* [What needs to be done] All lines up to and including the one that contains "- [Next.js](https://nextjs.org)" are to be transcribed exactly, starting from the first line of the records.

------ Input records ------

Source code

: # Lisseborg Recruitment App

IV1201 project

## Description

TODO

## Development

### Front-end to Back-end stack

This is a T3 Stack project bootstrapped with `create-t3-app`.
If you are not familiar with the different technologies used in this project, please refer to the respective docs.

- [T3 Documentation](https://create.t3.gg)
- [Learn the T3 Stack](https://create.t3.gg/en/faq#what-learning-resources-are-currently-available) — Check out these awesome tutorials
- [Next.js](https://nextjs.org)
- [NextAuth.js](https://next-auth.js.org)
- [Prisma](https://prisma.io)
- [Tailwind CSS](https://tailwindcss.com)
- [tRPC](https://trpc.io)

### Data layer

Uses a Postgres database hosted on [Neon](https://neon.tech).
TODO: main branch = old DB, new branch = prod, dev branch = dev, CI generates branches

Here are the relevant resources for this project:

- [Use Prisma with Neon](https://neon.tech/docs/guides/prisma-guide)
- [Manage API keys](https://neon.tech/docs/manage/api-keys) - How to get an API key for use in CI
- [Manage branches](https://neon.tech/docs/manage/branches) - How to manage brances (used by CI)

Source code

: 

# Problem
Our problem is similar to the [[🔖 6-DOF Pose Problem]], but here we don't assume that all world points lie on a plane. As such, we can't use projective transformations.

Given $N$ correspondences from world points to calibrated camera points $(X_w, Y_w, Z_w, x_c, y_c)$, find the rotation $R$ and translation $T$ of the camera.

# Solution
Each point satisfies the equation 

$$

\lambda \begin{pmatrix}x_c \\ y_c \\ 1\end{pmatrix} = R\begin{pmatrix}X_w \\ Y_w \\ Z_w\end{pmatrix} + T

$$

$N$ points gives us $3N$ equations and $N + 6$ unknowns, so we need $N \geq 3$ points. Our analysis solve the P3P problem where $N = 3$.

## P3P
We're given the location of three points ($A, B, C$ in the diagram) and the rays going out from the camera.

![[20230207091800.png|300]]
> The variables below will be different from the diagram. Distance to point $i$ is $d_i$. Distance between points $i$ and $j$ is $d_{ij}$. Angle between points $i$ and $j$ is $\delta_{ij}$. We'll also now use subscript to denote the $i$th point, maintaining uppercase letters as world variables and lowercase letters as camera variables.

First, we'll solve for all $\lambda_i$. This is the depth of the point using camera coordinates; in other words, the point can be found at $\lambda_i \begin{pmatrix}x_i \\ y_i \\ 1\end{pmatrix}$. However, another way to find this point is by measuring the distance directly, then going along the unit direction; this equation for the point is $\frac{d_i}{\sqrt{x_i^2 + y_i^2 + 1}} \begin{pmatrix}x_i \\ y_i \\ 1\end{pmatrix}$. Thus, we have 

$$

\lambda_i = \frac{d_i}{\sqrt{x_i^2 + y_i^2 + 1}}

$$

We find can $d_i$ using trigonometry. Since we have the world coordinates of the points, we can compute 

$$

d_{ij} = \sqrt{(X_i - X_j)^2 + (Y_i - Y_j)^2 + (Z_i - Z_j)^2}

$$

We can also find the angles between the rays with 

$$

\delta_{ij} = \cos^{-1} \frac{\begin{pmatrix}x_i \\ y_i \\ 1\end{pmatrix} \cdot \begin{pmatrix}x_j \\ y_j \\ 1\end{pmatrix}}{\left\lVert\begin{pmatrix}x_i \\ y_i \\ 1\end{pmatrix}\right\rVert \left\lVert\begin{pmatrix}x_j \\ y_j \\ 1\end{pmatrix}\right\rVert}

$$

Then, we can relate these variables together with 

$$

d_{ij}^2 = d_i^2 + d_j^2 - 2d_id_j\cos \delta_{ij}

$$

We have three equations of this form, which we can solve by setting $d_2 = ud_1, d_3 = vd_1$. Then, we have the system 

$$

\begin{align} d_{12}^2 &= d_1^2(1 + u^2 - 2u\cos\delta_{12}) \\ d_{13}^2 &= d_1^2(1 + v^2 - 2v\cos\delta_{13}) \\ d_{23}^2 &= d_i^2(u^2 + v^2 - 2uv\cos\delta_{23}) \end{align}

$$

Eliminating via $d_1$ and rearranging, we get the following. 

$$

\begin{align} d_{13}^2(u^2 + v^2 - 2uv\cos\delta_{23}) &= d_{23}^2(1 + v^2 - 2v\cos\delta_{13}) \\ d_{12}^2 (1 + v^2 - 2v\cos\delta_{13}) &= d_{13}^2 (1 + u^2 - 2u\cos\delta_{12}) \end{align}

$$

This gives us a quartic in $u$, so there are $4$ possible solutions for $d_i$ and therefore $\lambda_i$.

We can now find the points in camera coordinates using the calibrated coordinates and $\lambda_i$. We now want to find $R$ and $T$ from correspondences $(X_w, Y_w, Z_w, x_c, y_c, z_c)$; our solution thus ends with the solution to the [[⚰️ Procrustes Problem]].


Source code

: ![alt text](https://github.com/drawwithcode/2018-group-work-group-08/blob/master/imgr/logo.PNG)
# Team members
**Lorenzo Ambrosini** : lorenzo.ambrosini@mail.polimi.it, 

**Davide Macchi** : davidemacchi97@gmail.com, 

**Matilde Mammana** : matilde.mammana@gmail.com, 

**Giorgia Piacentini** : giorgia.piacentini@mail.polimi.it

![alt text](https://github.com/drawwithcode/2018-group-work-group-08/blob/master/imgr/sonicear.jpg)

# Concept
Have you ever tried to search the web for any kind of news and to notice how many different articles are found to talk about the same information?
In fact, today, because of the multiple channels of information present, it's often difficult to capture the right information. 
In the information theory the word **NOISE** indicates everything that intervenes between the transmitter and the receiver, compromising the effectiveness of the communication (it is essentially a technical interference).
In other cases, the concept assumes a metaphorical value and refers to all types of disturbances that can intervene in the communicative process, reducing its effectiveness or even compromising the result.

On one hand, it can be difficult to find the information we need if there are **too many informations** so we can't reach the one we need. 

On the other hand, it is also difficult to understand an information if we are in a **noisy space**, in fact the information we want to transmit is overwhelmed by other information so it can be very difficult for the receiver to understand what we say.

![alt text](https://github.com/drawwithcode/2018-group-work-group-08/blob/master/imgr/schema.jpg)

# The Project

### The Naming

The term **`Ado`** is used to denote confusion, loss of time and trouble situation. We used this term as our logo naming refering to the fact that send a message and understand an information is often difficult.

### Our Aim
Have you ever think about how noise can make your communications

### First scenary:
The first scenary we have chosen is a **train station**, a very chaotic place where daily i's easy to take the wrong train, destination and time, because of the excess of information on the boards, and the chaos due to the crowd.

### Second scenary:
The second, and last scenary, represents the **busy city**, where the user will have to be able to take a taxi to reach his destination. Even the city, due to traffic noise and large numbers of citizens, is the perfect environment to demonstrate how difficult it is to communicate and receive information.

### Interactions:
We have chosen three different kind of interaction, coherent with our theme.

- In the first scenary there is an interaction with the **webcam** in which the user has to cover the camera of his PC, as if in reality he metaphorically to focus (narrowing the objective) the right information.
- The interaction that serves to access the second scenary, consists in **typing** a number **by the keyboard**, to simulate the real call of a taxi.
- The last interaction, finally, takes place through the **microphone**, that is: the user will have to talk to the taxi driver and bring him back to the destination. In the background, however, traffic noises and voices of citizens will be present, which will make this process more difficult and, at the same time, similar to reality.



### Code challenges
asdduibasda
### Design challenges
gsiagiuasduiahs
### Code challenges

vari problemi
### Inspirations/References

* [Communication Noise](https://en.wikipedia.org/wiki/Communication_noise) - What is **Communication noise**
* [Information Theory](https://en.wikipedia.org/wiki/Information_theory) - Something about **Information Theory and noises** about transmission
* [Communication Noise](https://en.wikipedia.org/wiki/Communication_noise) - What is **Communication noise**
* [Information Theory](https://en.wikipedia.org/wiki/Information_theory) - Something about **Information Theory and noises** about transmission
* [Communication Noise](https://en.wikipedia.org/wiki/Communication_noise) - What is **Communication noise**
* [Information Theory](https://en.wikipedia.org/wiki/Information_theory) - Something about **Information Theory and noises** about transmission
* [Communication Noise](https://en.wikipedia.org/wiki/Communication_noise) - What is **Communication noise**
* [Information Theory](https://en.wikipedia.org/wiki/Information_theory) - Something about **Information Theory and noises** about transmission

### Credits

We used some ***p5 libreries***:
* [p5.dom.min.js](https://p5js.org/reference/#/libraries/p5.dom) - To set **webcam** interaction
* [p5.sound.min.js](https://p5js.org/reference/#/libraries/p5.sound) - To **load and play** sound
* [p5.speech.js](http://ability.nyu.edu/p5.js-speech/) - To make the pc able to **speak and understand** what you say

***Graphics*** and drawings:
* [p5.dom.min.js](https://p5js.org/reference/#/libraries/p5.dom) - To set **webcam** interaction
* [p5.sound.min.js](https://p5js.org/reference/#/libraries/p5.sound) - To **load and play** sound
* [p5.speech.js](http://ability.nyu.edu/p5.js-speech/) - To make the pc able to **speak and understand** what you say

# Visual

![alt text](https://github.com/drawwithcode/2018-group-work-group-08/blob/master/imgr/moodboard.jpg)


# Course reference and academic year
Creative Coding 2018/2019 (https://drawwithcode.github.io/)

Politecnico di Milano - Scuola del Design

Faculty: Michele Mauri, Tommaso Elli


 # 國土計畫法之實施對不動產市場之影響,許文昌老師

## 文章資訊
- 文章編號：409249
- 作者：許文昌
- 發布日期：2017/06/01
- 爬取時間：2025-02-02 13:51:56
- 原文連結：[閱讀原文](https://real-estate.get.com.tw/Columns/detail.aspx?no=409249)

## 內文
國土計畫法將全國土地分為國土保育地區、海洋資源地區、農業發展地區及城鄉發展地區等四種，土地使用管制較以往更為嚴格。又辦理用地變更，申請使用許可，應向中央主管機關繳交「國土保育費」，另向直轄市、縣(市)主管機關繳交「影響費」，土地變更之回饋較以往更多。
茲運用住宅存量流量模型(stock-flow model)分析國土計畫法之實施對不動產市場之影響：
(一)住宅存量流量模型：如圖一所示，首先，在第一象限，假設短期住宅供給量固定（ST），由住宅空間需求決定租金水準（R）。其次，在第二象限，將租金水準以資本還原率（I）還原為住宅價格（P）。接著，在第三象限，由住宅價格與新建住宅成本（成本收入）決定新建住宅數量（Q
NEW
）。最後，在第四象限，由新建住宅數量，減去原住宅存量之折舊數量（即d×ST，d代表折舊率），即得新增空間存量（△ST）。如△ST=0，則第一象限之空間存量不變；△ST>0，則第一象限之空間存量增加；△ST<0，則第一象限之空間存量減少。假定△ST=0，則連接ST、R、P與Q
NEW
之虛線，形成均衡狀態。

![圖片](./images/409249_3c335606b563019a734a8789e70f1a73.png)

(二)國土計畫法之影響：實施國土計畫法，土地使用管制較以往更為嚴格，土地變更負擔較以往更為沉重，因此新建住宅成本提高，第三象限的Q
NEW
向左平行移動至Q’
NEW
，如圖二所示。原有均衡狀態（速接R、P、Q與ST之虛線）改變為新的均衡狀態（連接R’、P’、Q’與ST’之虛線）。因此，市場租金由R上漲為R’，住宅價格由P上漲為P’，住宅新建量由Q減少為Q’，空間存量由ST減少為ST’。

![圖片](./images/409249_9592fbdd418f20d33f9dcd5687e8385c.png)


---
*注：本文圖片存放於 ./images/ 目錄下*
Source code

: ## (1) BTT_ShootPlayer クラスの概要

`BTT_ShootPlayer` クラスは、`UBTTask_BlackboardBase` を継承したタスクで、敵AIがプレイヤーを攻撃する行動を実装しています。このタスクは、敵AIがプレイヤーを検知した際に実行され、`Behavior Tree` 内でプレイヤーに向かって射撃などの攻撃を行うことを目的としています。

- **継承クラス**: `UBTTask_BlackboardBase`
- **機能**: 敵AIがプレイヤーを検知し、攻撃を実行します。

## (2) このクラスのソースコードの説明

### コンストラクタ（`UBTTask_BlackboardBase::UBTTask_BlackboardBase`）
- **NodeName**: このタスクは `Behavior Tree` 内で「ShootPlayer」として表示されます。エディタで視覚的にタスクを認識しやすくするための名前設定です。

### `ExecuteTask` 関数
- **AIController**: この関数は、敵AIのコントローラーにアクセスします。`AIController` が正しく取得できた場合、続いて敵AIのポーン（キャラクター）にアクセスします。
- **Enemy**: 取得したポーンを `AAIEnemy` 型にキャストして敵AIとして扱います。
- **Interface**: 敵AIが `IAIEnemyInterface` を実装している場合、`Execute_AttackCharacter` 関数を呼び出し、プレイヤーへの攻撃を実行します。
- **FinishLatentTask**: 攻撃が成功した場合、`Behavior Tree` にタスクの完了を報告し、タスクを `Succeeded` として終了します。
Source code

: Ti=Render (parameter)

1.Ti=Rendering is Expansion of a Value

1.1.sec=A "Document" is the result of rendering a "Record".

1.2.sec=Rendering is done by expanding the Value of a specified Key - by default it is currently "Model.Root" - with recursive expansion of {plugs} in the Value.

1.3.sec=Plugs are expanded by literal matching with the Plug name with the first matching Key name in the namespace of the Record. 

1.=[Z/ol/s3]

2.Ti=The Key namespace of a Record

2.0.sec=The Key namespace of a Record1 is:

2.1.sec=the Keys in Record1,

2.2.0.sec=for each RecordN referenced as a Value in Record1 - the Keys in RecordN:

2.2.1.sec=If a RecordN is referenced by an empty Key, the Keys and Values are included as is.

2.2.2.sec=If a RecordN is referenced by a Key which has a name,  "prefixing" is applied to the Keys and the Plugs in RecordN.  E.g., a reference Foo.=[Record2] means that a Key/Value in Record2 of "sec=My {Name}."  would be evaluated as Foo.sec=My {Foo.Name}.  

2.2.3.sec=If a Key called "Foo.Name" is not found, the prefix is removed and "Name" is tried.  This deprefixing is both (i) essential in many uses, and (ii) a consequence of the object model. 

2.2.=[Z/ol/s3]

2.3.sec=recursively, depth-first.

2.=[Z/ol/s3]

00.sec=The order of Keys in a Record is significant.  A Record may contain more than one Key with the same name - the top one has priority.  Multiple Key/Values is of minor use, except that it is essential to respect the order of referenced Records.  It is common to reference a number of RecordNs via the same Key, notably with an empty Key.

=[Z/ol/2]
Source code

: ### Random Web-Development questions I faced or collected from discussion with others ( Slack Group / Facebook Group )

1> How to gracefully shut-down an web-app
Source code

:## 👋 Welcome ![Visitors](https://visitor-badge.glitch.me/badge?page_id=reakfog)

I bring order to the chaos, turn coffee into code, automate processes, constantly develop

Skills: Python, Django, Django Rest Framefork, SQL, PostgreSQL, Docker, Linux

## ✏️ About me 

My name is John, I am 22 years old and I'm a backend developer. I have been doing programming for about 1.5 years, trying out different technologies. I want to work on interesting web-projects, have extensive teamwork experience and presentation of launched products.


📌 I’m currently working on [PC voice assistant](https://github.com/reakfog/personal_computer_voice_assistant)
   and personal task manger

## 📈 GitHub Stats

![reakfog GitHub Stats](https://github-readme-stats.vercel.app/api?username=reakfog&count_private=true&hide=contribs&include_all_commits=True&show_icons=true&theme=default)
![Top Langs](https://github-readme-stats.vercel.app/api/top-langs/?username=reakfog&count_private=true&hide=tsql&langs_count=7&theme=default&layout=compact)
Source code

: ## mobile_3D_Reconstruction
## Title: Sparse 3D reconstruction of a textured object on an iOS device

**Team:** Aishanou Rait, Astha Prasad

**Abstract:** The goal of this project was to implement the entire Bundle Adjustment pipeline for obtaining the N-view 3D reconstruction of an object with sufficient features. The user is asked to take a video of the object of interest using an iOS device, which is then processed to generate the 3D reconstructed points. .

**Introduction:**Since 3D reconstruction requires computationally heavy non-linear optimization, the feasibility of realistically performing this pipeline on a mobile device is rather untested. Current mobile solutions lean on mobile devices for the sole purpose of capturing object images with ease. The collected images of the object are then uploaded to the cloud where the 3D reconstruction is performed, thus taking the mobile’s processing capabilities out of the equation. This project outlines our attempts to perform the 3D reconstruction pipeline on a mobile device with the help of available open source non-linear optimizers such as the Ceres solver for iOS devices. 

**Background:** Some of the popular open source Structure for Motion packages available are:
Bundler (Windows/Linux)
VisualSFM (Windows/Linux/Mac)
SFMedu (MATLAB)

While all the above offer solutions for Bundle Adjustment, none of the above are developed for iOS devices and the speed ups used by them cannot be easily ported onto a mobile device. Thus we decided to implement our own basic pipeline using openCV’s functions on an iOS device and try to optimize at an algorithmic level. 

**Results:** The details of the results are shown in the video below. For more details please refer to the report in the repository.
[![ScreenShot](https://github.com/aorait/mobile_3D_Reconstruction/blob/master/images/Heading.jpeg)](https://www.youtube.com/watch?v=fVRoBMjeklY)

------

* [Expected answer]
Source code

: # Lisseborg Recruitment App

IV1201 project

## Description

TODO

## Development

### Front-end to Back-end stack

This is a T3 Stack project bootstrapped with `create-t3-app`.
If you are not familiar with the different technologies used in this project, please refer to the respective docs.

- [T3 Documentation](https://create.t3.gg)
- [Learn the T3 Stack](https://create.t3.gg/en/faq#what-learning-resources-are-currently-available) — Check out these awesome tutorials
- [Next.js](https://nextjs.org)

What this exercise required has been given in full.